> [Work instruction] This task requires every entry to be set down again exactly.

*** Supplied records ***

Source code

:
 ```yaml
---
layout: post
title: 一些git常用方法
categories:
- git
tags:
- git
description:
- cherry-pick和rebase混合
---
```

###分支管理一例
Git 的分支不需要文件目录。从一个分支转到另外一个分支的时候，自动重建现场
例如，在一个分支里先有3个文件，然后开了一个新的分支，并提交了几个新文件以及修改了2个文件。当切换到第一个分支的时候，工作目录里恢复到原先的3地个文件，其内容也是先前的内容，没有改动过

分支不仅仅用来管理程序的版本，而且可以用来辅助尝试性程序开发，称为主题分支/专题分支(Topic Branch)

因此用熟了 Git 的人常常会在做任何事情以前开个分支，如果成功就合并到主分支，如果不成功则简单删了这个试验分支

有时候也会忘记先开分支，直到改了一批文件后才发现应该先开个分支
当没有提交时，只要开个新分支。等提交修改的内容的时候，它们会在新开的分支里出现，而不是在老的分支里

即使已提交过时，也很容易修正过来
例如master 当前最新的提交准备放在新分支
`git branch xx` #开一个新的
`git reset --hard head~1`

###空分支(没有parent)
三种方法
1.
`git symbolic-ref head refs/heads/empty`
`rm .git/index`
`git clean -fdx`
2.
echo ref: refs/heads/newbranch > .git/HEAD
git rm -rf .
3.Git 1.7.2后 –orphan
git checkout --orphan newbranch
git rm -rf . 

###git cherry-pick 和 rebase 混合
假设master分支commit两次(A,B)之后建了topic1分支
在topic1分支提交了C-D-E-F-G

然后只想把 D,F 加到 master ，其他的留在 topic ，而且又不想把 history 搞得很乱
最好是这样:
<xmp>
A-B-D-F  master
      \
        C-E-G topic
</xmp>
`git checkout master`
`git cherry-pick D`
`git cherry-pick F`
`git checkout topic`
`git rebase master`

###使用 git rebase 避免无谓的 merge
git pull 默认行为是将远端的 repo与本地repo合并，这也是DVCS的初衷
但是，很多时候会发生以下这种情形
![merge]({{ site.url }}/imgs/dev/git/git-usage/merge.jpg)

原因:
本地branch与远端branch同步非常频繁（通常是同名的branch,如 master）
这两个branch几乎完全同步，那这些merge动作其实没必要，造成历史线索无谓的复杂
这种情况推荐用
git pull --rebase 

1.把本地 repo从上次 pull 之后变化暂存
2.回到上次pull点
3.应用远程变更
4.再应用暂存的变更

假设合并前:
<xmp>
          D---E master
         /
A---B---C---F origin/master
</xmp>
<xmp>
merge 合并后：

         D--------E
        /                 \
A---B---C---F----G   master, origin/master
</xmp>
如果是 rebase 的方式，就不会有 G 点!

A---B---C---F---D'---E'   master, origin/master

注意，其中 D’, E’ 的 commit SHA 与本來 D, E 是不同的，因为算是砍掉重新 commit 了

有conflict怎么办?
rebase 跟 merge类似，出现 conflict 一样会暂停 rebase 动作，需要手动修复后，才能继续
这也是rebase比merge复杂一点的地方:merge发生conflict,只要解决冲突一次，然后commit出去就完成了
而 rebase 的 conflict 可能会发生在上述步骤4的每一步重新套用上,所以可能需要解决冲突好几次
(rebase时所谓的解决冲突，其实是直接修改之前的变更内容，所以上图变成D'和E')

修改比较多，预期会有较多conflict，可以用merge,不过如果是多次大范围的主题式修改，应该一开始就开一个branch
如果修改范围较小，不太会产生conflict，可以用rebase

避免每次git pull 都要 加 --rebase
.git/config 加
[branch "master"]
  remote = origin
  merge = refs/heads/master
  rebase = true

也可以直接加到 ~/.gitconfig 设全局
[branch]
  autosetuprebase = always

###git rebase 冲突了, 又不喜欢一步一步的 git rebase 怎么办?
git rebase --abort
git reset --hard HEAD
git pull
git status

*** End of Supplied records ***

> [Exercise answer]
Source code

:
 ```yaml
---
layout: post
title: 一些git常用方法
categories:
- git
tags:
- git
description:
- cherry-pick和rebase混合
---
```

###分支管理一例
Git 的分支不需要文件目录。从一个分支转到另外一个分支的时候，自动重建现场
例如，在一个分支里先有3个文件，然后开了一个新的分支，并提交了几个新文件以及修改了2个文件。当切换到第一个分支的时候，工作目录里恢复到原先的3地个文件，其内容也是先前的内容，没有改动过

分支不仅仅用来管理程序的版本，而且可以用来辅助尝试性程序开发，称为主题分支/专题分支(Topic Branch)

因此用熟了 Git 的人常常会在做任何事情以前开个分支，如果成功就合并到主分支，如果不成功则简单删了这个试验分支

有时候也会忘记先开分支，直到改了一批文件后才发现应该先开个分支
当没有提交时，只要开个新分支。等提交修改的内容的时候，它们会在新开的分支里出现，而不是在老的分支里

即使已提交过时，也很容易修正过来
例如master 当前最新的提交准备放在新分支
`git branch xx` #开一个新的
`git reset --hard head~1`

###空分支(没有parent)
三种方法
1.
`git symbolic-ref head refs/heads/empty`
`rm .git/index`
`git clean -fdx`
2.
echo ref: refs/heads/newbranch > .git/HEAD
git rm -rf .
3.Git 1.7.2后 –orphan
git checkout --orphan newbranch
git rm -rf . 

###git cherry-pick 和 rebase 混合
假设master分支commit两次(A,B)之后建了topic1分支
在topic1分支提交了C-D-E-F-G

然后只想把 D,F 加到 master ，其他的留在 topic ，而且又不想把 history 搞得很乱
最好是这样:
<xmp>
A-B-D-F  master
      \
        C-E-G topic
</xmp>
`git checkout master`
`git cherry-pick D`
`git cherry-pick F`
`git checkout topic`
`git rebase master`

###使用 git rebase 避免无谓的 merge
git pull 默认行为是将远端的 repo与本地repo合并，这也是DVCS的初衷
但是，很多时候会发生以下这种情形
![merge]({{ site.url }}/imgs/dev/git/git-usage/merge.jpg)

原因:
本地branch与远端branch同步非常频繁（通常是同名的branch,如 master）
这两个branch几乎完全同步，那这些merge动作其实没必要，造成历史线索无谓的复杂
这种情况推荐用
git pull --rebase 

1.把本地 repo从上次 pull 之后变化暂存
2.回到上次pull点
3.应用远程变更
4.再应用暂存的变更

假设合并前:
<xmp>
          D---E master
         /
A---B---C---F origin/master
</xmp>
<xmp>
merge 合并后：

         D--------E
        /                 \
A---B---C---F----G   master, origin/master
</xmp>
如果是 rebase 的方式，就不会有 G 点!

A---B---C---F---D'---E'   master, origin/master

注意，其中 D’, E’ 的 commit SHA 与本來 D, E 是不同的，因为算是砍掉重新 commit 了

有conflict怎么办?
rebase 跟 merge类似，出现 conflict 一样会暂停 rebase 动作，需要手动修复后，才能继续
这也是rebase比merge复杂一点的地方:merge发生conflict,只要解决冲突一次，然后commit出去就完成了
而 rebase 的 conflict 可能会发生在上述步骤4的每一步重新套用上,所以可能需要解决冲突好几次
(rebase时所谓的解决冲突，其实是直接修改之前的变更内容，所以上图变成D'和E')

修改比较多，预期会有较多conflict，可以用merge,不过如果是多次大范围的主题式修改，应该一开始就开一个branch
如果修改范围较小，不太会产生conflict，可以用rebase

避免每次git pull 都要 加 --rebase
.git/config 加
[branch "master"]
  remote = origin
  merge = refs/heads/master
  rebase = true

也可以直接加到 ~/.gitconfig 设全局
[branch]
  autosetuprebase = always

###git rebase 冲突了, 又不喜欢一步一步的 git rebase 怎么办?
git rebase --abort
git reset --hard HEAD
git pull
git status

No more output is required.